The Nvidia GTC Round Up: What’s Next for the AI Industry?

Nvidia Founder and CEO Jensen Huang presented at the company’s GTC Paris conference in detail how European nations are building AI infrastructure.
He announced partnerships with governments and cloud providers across the continent and outlined a roadmap to even further success and investment.
Speaking at the Dôme de Paris at Europe’s largest technology event, Jensen outlined the company’s strategy for supporting European AI development through sovereign computing models and industrial applications.
“We now have a new industry, an AI industry and it’s now part of the new infrastructure, called intelligence infrastructure, that will be used by every country, every society,” he says.
GB200 systems enter full production
It is no surprise that Nvidia has seen demand for its inference services grow exponentially. Jensen said that inference users have increased from 8 million to 800 million over two years.
As a result, Nvidia announced that its GB200 NVL72 platform, which the company describes as its most powerful AI system, has entered full production.
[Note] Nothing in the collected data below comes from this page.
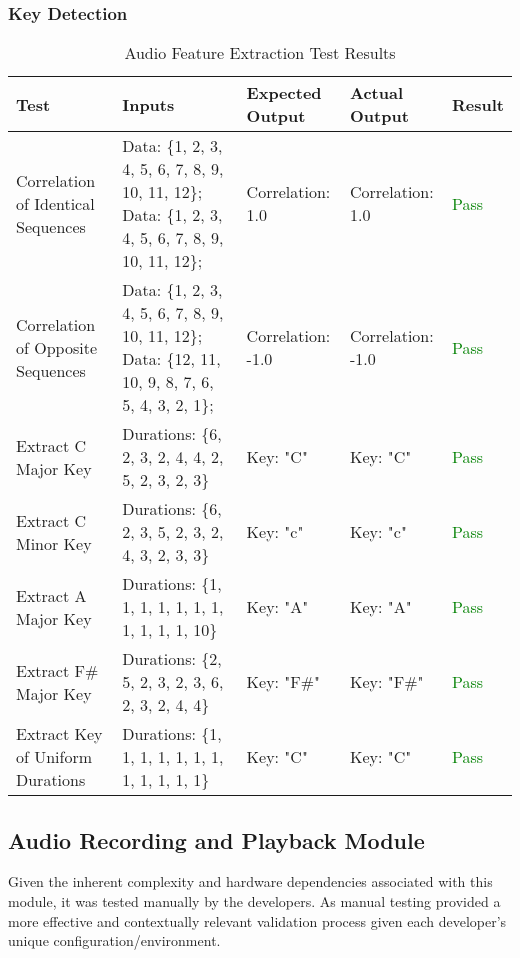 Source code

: \documentclass[12pt, titlepage]{article}
\begin{document}
\subsubsection{Key Detection}
\begin{longtable}{|L{3cm}|L{3cm}|L{2.5cm}|L{2.5cm}|l|}
  \caption{Audio Feature Extraction Test Results} \\
  \hline
  \textbf{Test} & \textbf{Inputs} & \textbf{Expected Output} & \textbf{Actual Output} & \textbf{Result} \\
  \hline
  Correlation of Identical Sequences &
    Data: \{1, 2, 3, 4, 5, 6, 7, 8, 9, 10, 11, 12\}; \newline
    Data: \{1, 2, 3, 4, 5, 6, 7, 8, 9, 10, 11, 12\}; &
    Correlation: 1.0 &
    Correlation: 1.0 &
    \textcolor{green}{Pass} \\
  \hline
  Correlation of Opposite Sequences &
    Data: \{1, 2, 3, 4, 5, 6, 7, 8, 9, 10, 11, 12\}; \newline
    Data: \{12, 11, 10, 9, 8, 7, 6, 5, 4, 3, 2, 1\}; &
    Correlation: -1.0 &
    Correlation: -1.0 &
    \textcolor{green}{Pass} \\
  \hline
  Extract C Major Key &
    Durations: \{6, 2, 3, 2, 4, 4, 2, 5, 2, 3, 2, 3\} &
    Key: "C" &
    Key: "C" &
    \textcolor{green}{Pass} \\
  \hline
  Extract C Minor Key &
    Durations: \{6, 2, 3, 5, 2, 3, 2, 4, 3, 2, 3, 3\} &
    Key: "c" &
    Key: "c" &
    \textcolor{green}{Pass} \\
  \hline
  Extract A Major Key &
    Durations: \{1, 1, 1, 1, 1, 1, 1, 1, 1, 1, 1, 10\} &
    Key: "A" &
    Key: "A" &
    \textcolor{green}{Pass} \\
  \hline
  Extract F\# Major Key &
    Durations: \{2, 5, 2, 3, 2, 3, 6, 2, 3, 2, 4, 4\} &
    Key: "F\#" &
    Key: "F\#" &
    \textcolor{green}{Pass} \\
  \hline
  Extract Key of Uniform Durations &
    Durations: \{1, 1, 1, 1, 1, 1, 1, 1, 1, 1, 1, 1\} &
    Key: "C" &
    Key: "C" &
    \textcolor{green}{Pass} \\
  \hline
\end{longtable}

\subsection{Audio Recording and Playback Module}
Given the inherent complexity and hardware dependencies associated with this module, it 
was tested manually by the developers. As manual testing provided a more effective and contextually 
relevant validation process given each developer's unique configuration/environment.
\end{document}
The platform combines 72 processing units into what Jensen characterises as “one giant GPU” designed for reasoning and planning tasks.
“This machine was designed to be a thinking machine, a thinking machine, in the sense that it reasons, it plans, it spends a lot of time talking to itself,” he says.
Nvidia’s manufacturing partners are producing 1,000 GB200 systems weekly, according to Jensen. The company offers systems ranging from the compact DGX Spark to rack-mounted RTX PRO Servers for different deployment requirements.
The company is now working with European partners to establish both AI infrastructure services for third-party use and AI factories that companies build for internal revenue generation.
Nvidia launching industrial cloud in Germany
Nvidia announced plans to build what it describes as the world’s first industrial AI cloud in Germany.
The facility will support European manufacturers in simulation, automation and optimisation processes using Nvidia’s Omniverse platform, which creates digital twins of physical systems.
“We’re working on industrial AI with one company after another,” Jensen says, referring to collaborations across the continent using digital twin technology.
Nvidia is also expanding its European technology centre network with new facilities in Finland, Germany, Spain, Italy and the UK to accelerate skills development and quantum computing research.
Quantum computing partnerships advance
Nvidia’s CUDA-Q platform, which enables hybrid classical and quantum computing, is now operational on Denmark’s Gefion supercomputer. The company has also made CUDA-Q available on its Grace Blackwell systems.
Jensen announced partnerships with European supercomputing centres and quantum hardware manufacturers to advance hybrid quantum-AI research and quantum error correction development.
“Quantum computing is reaching an inflection point,” he says. “We are within reach of being able to apply quantum computing, quantum classical computing, in areas that can solve some interesting problems in the coming years.”
How Nemotron models target sovereign AI
Nvidia has additionally introduced Nemotron, a system designed to help developers build large language models tailored to local requirements. These models will integrate with Perplexity, a search engine that uses reasoning capabilities, enabling multilingual AI deployment across Europe.
“You can now ask and get questions answered in the language, in the culture, in the sensibility of your country,” Jensen says.
The company further released agentic AI blueprints, including safety frameworks for enterprises and governments – such as the NeMo Agent toolkit and AI Blueprint for data flywheels are designed to accelerate development of AI agents that can operate autonomously.
Nvidia is also partnering with European governments, telecommunications companies and cloud providers to deploy its DGX Cloud Lepton platform across the region. Lepton provides access to accelerated computing capacity and integrates with Hugging Face, a platform for machine learning models.
“One model architecture, one deployment and you can run it anywhere,” Jensen says.
The future of automotive and robotics applications
Nvidia DRIVE, the company’s autonomous vehicle platform, has entered production to support large-scale deployment of intelligent transportation systems. The platform provides the software and hardware stack for self-driving vehicle development.
The company demonstrated its robotics capabilities through a partnership with DeepMind, Google’s AI research unit, and Disney to develop Newton, a physics training engine for robotics applications.
“Soon, everything that moves will be robotic,” Jensen says, “and the car is the next one.”
Jensen was joined on stage by Grek, a demonstration robot, to illustrate the convergence of physical and digital AI systems.
“We have physical robots, and we have information robots. We call them agents,” he says. “The technology necessary to teach a robot to manipulate, to simulate — and of course, the manifestation of an incredible robot — is now right in front of us.”
Finally, Jensen positioned AI factories as the next generation of data centres, designed specifically to generate tokens, the basic units of AI model processing.
“These AI factories are going to generate tokens,” he concluded, “and these tokens are going to become your food, little Grek.”